▸ **WHAT IS NEEDED**:
Copy the lines below exactly, starting at the one with "同时适应所连接的客户端的需要。" and ending at the one with "### Advanced REST APIs with Flask", and leave out any picture.

▸ **MATERIAL SUPPLIED**:
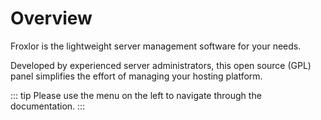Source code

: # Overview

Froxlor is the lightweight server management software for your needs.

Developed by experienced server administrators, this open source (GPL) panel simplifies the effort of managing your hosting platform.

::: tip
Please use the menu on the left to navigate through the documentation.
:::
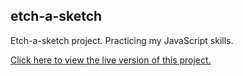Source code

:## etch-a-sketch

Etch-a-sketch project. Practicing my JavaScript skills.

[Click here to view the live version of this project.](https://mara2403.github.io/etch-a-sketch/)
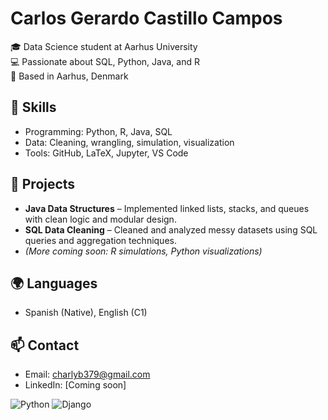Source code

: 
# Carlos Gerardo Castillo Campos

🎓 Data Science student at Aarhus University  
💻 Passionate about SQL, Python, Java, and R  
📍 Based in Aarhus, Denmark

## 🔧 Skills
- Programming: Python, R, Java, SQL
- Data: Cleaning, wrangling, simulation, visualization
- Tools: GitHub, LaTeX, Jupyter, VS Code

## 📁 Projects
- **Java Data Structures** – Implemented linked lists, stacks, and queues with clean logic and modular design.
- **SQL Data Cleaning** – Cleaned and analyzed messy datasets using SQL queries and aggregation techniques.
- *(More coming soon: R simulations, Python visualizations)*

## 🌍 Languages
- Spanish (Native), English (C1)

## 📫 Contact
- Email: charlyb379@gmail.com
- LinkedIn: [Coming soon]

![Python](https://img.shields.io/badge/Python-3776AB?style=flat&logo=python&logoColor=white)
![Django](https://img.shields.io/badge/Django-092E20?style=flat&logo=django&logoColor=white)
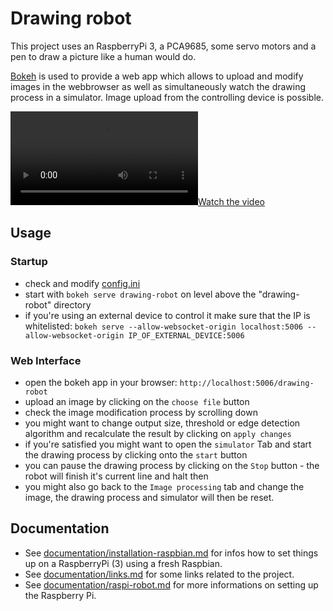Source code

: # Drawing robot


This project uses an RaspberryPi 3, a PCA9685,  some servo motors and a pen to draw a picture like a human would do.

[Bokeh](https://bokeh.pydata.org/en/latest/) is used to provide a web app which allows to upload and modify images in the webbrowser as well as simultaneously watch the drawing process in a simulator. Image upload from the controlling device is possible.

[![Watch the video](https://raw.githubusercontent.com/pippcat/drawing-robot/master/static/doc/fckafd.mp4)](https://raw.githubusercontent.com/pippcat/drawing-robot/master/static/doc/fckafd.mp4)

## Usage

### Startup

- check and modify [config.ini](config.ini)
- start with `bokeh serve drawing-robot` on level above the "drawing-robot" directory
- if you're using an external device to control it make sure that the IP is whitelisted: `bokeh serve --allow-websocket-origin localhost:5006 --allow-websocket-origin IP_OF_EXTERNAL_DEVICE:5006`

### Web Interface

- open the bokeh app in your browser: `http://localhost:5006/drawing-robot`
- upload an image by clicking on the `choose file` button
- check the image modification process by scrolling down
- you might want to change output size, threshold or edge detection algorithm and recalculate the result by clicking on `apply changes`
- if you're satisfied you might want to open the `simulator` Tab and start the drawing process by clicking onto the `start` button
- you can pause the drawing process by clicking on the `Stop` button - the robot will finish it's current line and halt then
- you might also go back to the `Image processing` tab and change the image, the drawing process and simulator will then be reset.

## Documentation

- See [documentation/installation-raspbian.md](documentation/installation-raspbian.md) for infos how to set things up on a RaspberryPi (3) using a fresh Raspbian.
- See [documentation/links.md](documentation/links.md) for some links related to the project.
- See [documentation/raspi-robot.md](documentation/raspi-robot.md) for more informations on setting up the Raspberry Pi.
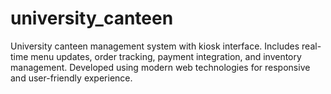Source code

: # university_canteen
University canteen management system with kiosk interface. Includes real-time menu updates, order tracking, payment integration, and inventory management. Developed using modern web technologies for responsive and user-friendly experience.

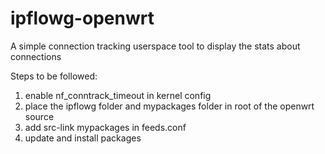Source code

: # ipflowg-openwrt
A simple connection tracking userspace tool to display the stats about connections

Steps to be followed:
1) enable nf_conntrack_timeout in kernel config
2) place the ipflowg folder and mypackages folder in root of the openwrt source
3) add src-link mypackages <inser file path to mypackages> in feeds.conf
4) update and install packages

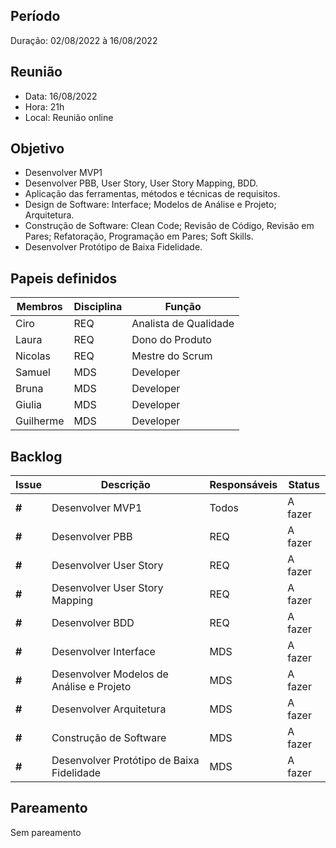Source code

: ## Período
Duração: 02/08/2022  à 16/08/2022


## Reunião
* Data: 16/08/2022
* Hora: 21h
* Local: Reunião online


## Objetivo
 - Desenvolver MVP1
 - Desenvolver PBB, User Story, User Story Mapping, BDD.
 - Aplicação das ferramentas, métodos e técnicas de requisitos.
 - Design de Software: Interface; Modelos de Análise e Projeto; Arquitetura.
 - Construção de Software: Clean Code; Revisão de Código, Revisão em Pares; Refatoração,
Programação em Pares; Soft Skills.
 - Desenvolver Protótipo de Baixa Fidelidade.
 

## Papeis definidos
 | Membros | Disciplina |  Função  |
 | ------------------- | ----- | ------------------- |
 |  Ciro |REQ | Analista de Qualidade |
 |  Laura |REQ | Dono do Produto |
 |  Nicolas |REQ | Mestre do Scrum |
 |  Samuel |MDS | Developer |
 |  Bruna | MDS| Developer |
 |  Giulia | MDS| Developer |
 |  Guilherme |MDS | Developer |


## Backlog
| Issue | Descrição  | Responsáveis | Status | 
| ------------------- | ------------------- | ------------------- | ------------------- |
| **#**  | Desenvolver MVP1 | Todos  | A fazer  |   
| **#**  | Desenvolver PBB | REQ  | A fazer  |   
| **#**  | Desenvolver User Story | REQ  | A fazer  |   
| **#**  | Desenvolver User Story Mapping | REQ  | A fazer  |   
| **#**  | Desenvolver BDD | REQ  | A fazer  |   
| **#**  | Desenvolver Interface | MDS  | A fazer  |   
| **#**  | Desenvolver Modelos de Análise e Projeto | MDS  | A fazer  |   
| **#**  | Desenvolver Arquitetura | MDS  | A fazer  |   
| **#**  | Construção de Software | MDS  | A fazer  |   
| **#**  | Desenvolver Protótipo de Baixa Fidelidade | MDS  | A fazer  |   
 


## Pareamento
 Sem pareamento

---

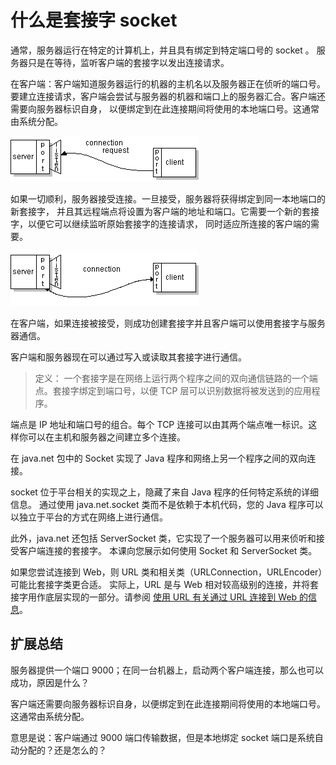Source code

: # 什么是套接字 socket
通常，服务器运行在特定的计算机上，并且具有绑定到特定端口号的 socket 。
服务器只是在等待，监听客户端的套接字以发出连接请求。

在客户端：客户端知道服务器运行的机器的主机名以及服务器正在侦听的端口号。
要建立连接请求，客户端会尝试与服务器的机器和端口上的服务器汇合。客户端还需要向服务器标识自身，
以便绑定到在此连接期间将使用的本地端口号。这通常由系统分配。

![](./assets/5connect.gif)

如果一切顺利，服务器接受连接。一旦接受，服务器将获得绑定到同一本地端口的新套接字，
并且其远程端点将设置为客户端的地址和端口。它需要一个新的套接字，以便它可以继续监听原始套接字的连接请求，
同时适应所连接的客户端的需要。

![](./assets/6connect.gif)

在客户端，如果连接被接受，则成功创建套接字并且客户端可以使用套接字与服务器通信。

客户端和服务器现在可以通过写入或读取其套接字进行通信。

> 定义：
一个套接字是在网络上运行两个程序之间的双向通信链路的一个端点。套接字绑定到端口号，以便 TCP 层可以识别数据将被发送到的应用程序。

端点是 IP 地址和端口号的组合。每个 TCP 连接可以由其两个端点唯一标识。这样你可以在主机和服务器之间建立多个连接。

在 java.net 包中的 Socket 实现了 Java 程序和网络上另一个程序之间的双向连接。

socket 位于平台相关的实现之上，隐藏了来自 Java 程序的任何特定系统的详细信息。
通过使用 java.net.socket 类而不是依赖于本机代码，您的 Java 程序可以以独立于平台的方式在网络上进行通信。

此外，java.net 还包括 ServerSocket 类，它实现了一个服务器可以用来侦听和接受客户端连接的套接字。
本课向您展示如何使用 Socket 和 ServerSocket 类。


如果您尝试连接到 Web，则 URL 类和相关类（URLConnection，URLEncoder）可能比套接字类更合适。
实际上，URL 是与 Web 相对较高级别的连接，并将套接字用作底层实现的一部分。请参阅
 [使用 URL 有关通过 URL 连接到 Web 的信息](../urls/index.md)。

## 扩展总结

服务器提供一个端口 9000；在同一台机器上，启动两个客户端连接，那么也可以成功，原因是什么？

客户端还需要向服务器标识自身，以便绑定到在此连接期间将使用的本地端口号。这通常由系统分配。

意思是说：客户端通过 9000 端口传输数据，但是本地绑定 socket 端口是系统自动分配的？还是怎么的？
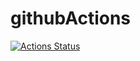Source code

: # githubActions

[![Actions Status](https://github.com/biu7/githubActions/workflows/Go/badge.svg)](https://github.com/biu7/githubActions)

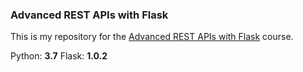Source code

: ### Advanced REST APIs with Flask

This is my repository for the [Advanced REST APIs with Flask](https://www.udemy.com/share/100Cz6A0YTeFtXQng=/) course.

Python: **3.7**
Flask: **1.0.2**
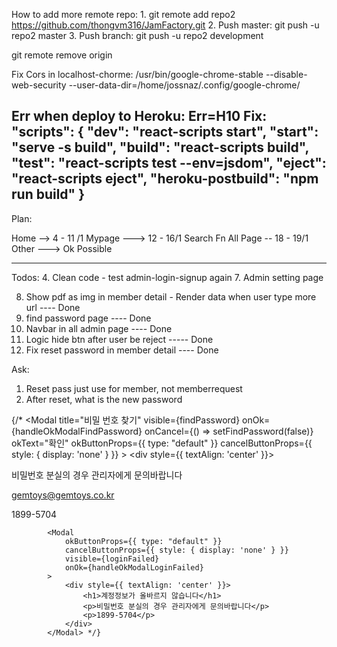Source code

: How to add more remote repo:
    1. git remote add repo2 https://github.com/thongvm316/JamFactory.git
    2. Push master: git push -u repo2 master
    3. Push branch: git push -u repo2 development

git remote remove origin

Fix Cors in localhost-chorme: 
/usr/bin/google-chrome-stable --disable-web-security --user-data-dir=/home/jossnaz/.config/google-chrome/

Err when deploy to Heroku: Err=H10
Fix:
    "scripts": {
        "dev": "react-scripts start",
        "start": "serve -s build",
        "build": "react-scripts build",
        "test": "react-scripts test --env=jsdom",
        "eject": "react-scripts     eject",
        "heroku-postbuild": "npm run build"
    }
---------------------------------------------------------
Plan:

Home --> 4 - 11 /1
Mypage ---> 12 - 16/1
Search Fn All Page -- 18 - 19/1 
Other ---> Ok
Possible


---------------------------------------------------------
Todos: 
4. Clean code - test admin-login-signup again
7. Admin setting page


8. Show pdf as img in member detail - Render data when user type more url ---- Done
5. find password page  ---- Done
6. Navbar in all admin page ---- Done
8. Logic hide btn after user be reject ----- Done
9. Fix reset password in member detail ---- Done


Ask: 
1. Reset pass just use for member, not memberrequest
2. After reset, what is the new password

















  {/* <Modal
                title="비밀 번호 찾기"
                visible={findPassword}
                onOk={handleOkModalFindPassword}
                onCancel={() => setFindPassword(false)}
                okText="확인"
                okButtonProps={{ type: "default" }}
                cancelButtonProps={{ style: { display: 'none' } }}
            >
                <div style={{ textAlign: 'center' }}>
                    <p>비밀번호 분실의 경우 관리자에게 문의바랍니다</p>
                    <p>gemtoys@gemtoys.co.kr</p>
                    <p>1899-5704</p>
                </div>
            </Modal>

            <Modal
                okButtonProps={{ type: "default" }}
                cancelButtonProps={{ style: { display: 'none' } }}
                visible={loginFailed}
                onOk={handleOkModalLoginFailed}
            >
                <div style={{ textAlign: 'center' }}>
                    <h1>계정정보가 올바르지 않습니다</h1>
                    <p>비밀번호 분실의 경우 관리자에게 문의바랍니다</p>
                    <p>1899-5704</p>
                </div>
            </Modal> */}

--

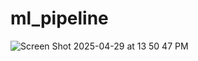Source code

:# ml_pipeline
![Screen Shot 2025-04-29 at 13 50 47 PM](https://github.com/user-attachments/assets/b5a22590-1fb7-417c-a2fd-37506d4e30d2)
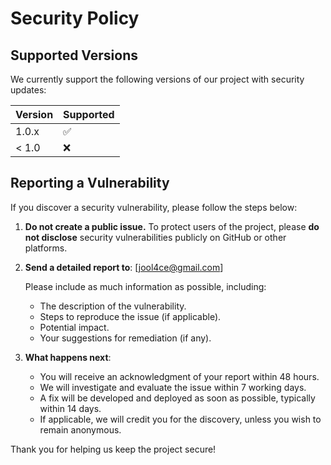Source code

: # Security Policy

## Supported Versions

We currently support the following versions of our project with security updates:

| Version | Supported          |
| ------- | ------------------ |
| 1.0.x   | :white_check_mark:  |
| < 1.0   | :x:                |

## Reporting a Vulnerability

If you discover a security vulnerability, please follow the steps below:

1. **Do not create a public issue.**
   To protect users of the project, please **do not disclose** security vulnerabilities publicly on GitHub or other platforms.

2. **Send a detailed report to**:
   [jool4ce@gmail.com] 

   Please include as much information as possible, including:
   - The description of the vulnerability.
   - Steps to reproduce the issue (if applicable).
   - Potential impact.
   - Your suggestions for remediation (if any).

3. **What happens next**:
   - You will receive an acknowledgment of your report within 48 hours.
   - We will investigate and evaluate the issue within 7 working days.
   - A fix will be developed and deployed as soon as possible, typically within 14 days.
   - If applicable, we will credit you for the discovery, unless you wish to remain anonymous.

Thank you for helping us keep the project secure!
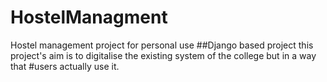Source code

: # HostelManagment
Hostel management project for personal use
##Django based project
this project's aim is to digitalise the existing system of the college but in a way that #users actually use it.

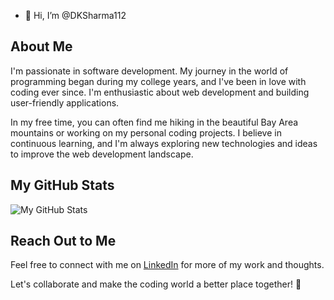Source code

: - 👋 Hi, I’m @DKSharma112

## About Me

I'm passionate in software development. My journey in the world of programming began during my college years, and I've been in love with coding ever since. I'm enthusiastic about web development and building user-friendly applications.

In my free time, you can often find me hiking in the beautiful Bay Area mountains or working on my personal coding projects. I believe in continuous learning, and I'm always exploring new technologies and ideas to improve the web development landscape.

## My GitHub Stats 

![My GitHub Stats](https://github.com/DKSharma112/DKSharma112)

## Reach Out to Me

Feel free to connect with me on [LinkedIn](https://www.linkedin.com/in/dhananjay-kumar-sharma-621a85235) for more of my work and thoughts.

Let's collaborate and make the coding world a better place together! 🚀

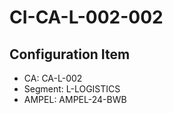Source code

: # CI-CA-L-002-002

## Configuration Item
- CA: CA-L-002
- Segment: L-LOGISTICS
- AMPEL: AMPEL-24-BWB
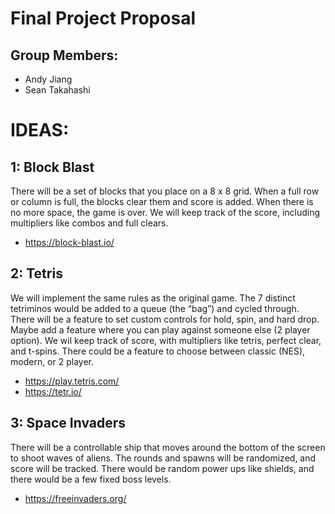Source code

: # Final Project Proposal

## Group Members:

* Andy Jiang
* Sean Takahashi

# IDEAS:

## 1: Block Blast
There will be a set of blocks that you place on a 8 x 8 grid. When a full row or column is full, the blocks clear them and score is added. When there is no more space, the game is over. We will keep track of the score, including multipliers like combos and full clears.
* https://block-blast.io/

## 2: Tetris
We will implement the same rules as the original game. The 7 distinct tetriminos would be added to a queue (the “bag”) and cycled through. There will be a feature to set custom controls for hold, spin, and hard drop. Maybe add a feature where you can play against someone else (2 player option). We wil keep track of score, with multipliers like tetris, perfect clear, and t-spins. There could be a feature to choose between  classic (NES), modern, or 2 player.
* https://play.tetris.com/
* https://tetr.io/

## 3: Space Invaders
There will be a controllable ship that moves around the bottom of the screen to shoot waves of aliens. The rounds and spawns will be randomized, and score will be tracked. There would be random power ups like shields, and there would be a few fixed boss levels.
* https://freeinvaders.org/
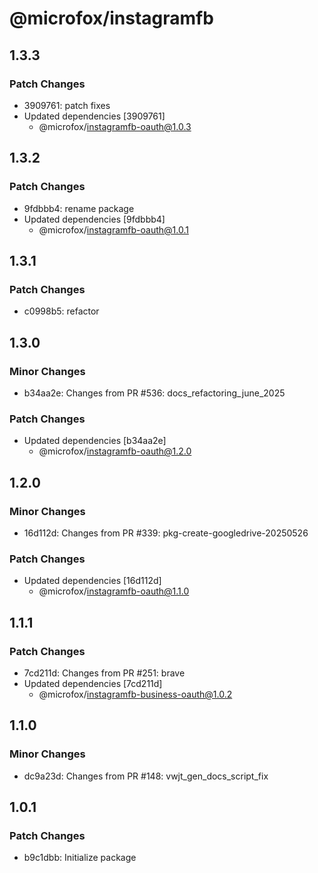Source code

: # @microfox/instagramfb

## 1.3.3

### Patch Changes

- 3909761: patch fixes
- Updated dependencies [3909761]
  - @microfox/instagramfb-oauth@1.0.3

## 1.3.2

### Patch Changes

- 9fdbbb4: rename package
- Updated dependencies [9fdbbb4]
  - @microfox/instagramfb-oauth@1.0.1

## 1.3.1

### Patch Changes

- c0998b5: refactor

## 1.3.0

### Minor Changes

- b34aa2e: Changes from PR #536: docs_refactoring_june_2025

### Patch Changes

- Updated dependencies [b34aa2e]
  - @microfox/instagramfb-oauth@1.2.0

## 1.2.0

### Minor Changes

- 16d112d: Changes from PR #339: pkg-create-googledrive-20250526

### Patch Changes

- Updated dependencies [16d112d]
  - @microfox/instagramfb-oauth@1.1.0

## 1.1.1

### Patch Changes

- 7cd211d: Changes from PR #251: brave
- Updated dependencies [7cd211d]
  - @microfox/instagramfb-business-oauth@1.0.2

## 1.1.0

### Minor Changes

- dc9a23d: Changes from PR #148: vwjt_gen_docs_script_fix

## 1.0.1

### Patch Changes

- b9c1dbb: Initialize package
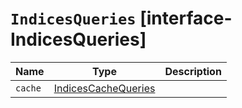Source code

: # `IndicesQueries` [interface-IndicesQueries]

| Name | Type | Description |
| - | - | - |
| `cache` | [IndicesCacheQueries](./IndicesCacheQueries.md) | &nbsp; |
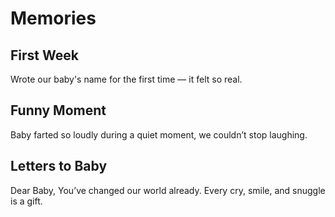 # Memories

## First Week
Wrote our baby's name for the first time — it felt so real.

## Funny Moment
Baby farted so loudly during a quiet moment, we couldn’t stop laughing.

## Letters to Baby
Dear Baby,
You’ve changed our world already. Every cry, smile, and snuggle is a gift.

▸ **REPLY TO THE EXERCISE**:
同时适应所连接的客户端的需要。

![](./assets/6connect.gif)

在客户端，如果连接被接受，则成功创建套接字并且客户端可以使用套接字与服务器通信。

客户端和服务器现在可以通过写入或读取其套接字进行通信。

> 定义：
一个套接字是在网络上运行两个程序之间的双向通信链路的一个端点。套接字绑定到端口号，以便 TCP 层可以识别数据将被发送到的应用程序。

端点是 IP 地址和端口号的组合。每个 TCP 连接可以由其两个端点唯一标识。这样你可以在主机和服务器之间建立多个连接。

在 java.net 包中的 Socket 实现了 Java 程序和网络上另一个程序之间的双向连接。

socket 位于平台相关的实现之上，隐藏了来自 Java 程序的任何特定系统的详细信息。
通过使用 java.net.socket 类而不是依赖于本机代码，您的 Java 程序可以以独立于平台的方式在网络上进行通信。

此外，java.net 还包括 ServerSocket 类，它实现了一个服务器可以用来侦听和接受客户端连接的套接字。
本课向您展示如何使用 Socket 和 ServerSocket 类。


如果您尝试连接到 Web，则 URL 类和相关类（URLConnection，URLEncoder）可能比套接字类更合适。
实际上，URL 是与 Web 相对较高级别的连接，并将套接字用作底层实现的一部分。请参阅
 [使用 URL 有关通过 URL 连接到 Web 的信息](../urls/index.md)。

## 扩展总结

服务器提供一个端口 9000；在同一台机器上，启动两个客户端连接，那么也可以成功，原因是什么？

客户端还需要向服务器标识自身，以便绑定到在此连接期间将使用的本地端口号。这通常由系统分配。

意思是说：客户端通过 9000 端口传输数据，但是本地绑定 socket 端口是系统自动分配的？还是怎么的？
Source code

: # githubActions

[![Actions Status](https://github.com/biu7/githubActions/workflows/Go/badge.svg)](https://github.com/biu7/githubActions)

Source code

: ### Advanced REST APIs with Flask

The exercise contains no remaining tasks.